◆ **ACTIVITY**:
Every line below that has the string "Issue" needs to be copied.

◆ **PROVIDED RECORDS**:
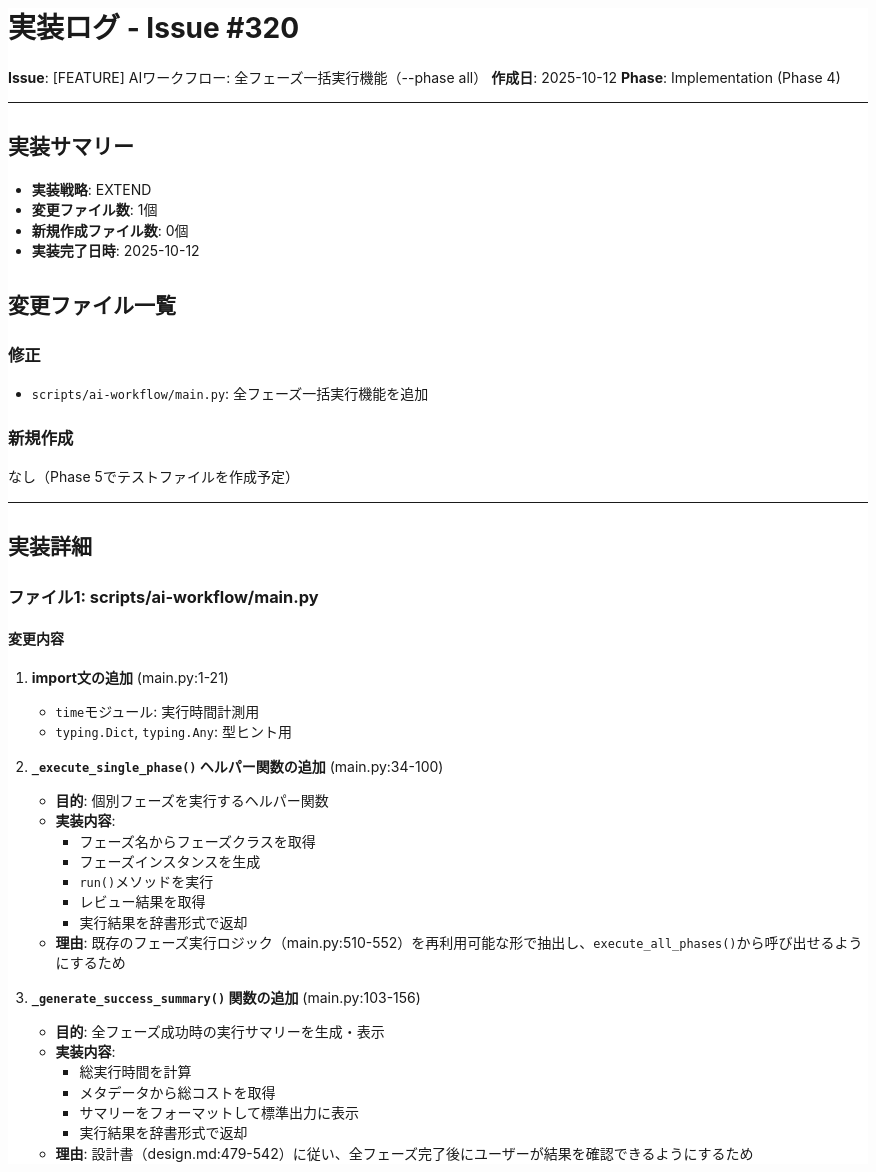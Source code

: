 # 実装ログ - Issue #320

**Issue**: [FEATURE] AIワークフロー: 全フェーズ一括実行機能（--phase all）
**作成日**: 2025-10-12
**Phase**: Implementation (Phase 4)

---

## 実装サマリー

- **実装戦略**: EXTEND
- **変更ファイル数**: 1個
- **新規作成ファイル数**: 0個
- **実装完了日時**: 2025-10-12

## 変更ファイル一覧

### 修正
- `scripts/ai-workflow/main.py`: 全フェーズ一括実行機能を追加

### 新規作成
なし（Phase 5でテストファイルを作成予定）

---

## 実装詳細

### ファイル1: scripts/ai-workflow/main.py

#### 変更内容

1. **import文の追加** (main.py:1-21)
   - `time`モジュール: 実行時間計測用
   - `typing.Dict`, `typing.Any`: 型ヒント用

2. **`_execute_single_phase()` ヘルパー関数の追加** (main.py:34-100)
   - **目的**: 個別フェーズを実行するヘルパー関数
   - **実装内容**:
     - フェーズ名からフェーズクラスを取得
     - フェーズインスタンスを生成
     - `run()`メソッドを実行
     - レビュー結果を取得
     - 実行結果を辞書形式で返却
   - **理由**: 既存のフェーズ実行ロジック（main.py:510-552）を再利用可能な形で抽出し、`execute_all_phases()`から呼び出せるようにするため

3. **`_generate_success_summary()` 関数の追加** (main.py:103-156)
   - **目的**: 全フェーズ成功時の実行サマリーを生成・表示
   - **実装内容**:
     - 総実行時間を計算
     - メタデータから総コストを取得
     - サマリーをフォーマットして標準出力に表示
     - 実行結果を辞書形式で返却
   - **理由**: 設計書（design.md:479-542）に従い、全フェーズ完了後にユーザーが結果を確認できるようにするため
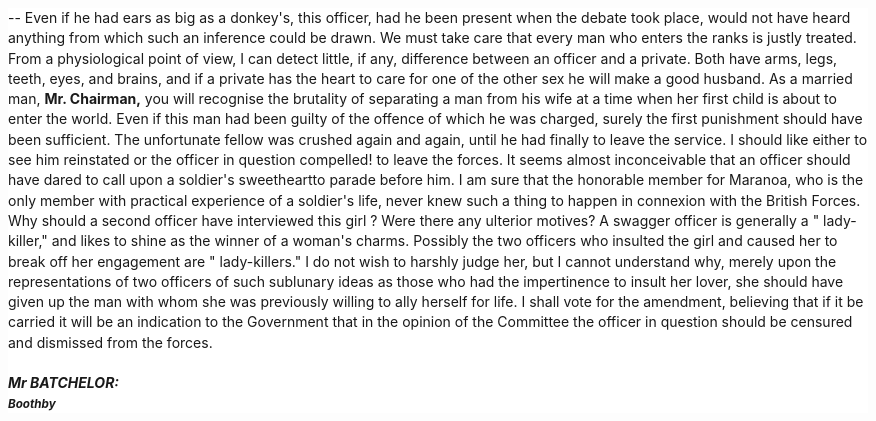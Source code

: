 -- Even if he had ears as big as a donkey's, this officer, had he been present when the debate took place, would not have heard anything from which such an inference could be drawn. We must take care that every man who enters the ranks is justly treated. From a physiological point of view, I can detect little, if any, difference between an officer and a private. Both have arms, legs, teeth, eyes, and brains, and if a private has the heart to care for one of the other sex he will make a good husband. As a married man,  **Mr. Chairman,**  you will recognise the brutality of separating a man from his wife at a time when her first child is about to enter the world. Even if this man had been guilty of the offence of which he was charged, surely the first punishment should have been sufficient. The unfortunate fellow was crushed again and again, until he had finally to leave the service. I should like either to see him reinstated or the officer in question compelled! to leave the forces. It seems almost inconceivable that an officer should have dared to call upon a soldier's sweetheartto parade before him. I am sure that the honorable member for Maranoa, who is the only member with practical experience of a soldier's life, never knew such a thing to happen in connexion with the British Forces. Why should a second officer have interviewed this girl ? Were there any ulterior motives? A swagger officer is generally a " lady-killer," and likes to shine as the winner of a woman's charms. Possibly the two officers who insulted the girl and caused her to break off her engagement are " lady-killers." I do not wish to harshly judge her, but I cannot understand why, merely upon the representations of two officers of such sublunary ideas as those who had the impertinence to insult her lover, she should have given up the man with whom she was previously willing to ally herself for life. I shall vote for the amendment, believing that if it be carried it will be an indication to the Government that in the opinion of the Committee the officer in question should be censured and dismissed from the forces. 

##### Mr BATCHELOR:<br><small class="text-muted">Boothby</small>

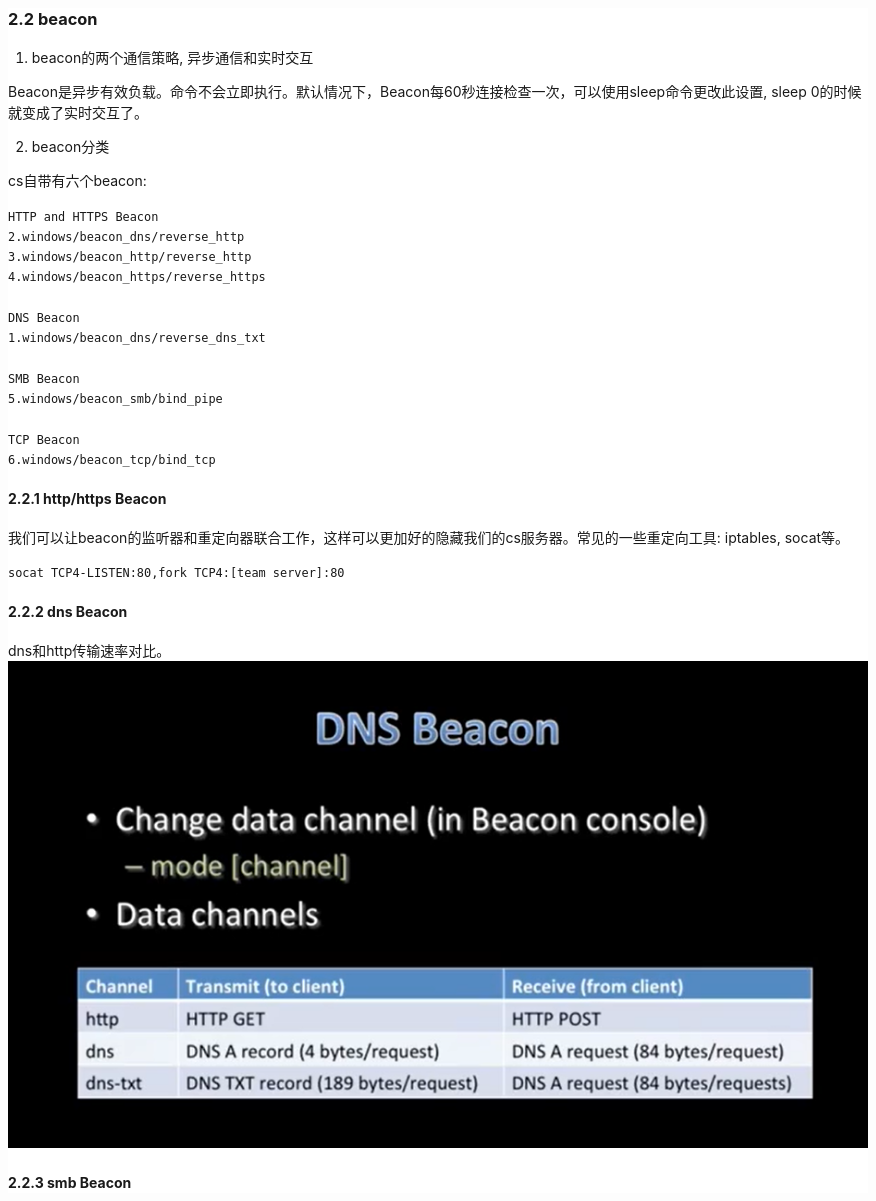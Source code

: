 ### 2.2 beacon 
1. beacon的两个通信策略, 异步通信和实时交互

Beacon是异步有效负载。命令不会立即执行。默认情况下，Beacon每60秒连接检查一次，可以使用sleep命令更改此设置, sleep 0的时候就变成了实时交互了。

2. beacon分类

cs自带有六个beacon:
```
HTTP and HTTPS Beacon
2.windows/beacon_dns/reverse_http
3.windows/beacon_http/reverse_http
4.windows/beacon_https/reverse_https

DNS Beacon
1.windows/beacon_dns/reverse_dns_txt

SMB Beacon
5.windows/beacon_smb/bind_pipe

TCP Beacon
6.windows/beacon_tcp/bind_tcp
```

#### 2.2.1 http/https Beacon

我们可以让beacon的监听器和重定向器联合工作，这样可以更加好的隐藏我们的cs服务器。常见的一些重定向工具: iptables, socat等。

    socat TCP4-LISTEN:80,fork TCP4:[team server]:80

#### 2.2.2 dns Beacon
dns和http传输速率对比。
![image](.././images/cobaltstrike/633A1EE10710445BAD96C47A856ACB3A.png)
#### 2.2.3 smb Beacon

◆ **SOLUTION**:
: # 実装ログ - Issue #320
**Issue**: [FEATURE] AIワークフロー: 全フェーズ一括実行機能（--phase all）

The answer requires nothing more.